— What is needed —
Where does the word "Princeton" show up in the data? Please find each such line and copy it.

— Record set —
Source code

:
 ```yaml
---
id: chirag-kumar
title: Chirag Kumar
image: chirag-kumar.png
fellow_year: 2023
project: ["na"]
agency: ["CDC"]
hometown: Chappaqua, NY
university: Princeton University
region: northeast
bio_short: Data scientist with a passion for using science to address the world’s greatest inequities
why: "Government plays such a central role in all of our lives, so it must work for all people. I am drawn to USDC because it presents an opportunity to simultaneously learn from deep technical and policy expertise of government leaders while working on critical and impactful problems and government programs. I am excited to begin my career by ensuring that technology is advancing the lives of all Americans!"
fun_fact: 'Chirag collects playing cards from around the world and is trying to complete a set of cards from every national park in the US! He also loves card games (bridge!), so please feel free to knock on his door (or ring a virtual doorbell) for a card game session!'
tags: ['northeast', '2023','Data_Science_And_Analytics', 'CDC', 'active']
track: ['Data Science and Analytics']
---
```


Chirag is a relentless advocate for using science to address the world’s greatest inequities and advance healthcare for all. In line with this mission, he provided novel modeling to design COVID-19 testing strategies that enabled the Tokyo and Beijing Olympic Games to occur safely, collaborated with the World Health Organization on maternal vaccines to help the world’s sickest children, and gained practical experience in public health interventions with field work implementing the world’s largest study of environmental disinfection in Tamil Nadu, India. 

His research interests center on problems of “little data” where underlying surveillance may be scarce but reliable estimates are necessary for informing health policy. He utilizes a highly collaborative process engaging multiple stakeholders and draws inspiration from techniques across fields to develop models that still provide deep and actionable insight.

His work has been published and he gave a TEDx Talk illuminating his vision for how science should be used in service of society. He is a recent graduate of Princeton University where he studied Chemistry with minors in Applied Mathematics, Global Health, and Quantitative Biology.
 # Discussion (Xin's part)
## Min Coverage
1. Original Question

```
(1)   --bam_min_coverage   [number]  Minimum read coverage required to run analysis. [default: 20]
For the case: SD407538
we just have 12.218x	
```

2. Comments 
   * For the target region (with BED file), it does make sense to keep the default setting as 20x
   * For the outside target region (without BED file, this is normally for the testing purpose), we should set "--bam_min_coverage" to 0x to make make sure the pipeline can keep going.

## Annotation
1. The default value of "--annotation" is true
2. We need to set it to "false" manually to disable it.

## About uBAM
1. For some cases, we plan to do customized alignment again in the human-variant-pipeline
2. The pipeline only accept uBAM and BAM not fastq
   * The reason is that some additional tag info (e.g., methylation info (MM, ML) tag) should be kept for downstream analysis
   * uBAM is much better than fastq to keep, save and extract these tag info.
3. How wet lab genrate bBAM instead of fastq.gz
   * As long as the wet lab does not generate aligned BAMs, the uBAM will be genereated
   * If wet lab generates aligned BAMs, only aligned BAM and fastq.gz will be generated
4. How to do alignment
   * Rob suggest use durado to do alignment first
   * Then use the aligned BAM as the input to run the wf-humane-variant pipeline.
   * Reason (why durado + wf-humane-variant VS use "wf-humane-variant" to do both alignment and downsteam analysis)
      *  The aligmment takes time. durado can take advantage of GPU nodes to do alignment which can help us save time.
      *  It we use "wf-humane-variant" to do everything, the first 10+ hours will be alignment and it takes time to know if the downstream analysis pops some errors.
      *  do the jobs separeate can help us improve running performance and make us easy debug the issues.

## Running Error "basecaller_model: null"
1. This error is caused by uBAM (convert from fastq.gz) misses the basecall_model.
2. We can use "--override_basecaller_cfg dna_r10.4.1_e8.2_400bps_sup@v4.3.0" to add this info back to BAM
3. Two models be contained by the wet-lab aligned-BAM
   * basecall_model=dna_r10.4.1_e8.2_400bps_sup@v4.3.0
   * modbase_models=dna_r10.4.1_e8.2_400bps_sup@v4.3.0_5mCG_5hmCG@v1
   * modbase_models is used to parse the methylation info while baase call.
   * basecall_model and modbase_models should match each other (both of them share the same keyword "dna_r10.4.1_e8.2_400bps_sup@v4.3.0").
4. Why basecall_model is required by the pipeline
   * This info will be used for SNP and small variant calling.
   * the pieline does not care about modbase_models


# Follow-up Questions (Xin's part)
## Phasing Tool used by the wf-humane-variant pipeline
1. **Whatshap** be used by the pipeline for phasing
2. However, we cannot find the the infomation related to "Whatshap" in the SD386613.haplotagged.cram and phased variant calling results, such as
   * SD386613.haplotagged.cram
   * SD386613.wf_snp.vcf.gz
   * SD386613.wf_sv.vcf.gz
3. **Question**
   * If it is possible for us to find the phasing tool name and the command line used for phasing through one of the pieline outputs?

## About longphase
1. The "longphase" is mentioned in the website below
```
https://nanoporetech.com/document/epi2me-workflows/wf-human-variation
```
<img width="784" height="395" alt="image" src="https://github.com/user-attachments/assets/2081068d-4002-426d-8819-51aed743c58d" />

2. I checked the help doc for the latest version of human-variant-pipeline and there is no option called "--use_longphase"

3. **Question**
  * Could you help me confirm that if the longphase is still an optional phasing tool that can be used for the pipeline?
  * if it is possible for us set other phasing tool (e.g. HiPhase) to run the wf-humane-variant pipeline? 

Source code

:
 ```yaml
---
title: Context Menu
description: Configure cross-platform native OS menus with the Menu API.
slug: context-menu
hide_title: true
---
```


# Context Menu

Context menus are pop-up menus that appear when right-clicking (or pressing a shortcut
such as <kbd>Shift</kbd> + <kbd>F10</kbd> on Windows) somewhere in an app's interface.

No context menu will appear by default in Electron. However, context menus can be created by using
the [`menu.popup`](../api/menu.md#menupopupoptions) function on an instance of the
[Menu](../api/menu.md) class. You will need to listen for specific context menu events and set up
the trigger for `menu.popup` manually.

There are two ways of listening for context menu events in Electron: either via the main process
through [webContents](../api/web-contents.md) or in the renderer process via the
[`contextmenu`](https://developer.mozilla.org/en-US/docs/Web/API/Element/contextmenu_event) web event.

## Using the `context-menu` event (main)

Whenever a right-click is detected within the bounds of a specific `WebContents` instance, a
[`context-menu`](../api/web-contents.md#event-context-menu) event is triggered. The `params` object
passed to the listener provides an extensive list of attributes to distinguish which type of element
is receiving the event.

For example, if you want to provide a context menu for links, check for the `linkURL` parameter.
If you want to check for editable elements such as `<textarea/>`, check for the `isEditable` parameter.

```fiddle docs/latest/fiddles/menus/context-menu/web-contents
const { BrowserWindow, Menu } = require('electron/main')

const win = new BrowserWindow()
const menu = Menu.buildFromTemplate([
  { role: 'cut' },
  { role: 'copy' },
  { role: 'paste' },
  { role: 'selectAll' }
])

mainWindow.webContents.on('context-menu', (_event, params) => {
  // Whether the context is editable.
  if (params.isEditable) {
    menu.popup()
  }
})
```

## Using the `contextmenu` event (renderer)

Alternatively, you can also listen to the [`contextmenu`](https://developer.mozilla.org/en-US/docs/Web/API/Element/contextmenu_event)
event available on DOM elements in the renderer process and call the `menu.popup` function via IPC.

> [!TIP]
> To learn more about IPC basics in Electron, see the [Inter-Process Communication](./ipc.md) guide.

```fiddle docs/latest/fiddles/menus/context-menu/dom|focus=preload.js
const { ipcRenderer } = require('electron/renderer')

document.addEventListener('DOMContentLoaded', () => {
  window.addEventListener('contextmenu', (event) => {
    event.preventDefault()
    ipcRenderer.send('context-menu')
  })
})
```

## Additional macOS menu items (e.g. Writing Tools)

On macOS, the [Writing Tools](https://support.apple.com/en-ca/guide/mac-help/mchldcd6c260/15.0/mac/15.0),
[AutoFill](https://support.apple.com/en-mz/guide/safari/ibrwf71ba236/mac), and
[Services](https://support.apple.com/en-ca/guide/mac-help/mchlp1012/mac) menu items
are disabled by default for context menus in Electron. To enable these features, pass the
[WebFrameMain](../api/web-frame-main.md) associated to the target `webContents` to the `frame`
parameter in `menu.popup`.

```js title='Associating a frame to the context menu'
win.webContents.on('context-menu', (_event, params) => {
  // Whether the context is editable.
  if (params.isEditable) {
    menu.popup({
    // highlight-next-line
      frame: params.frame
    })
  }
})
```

— Response to the exercise —
university: Princeton University
His work has been published and he gave a TEDx Talk illuminating his vision for how science should be used in service of society. He is a recent graduate of Princeton University where he studied Chemistry with minors in Applied Mathematics, Global Health, and Quantitative Biology.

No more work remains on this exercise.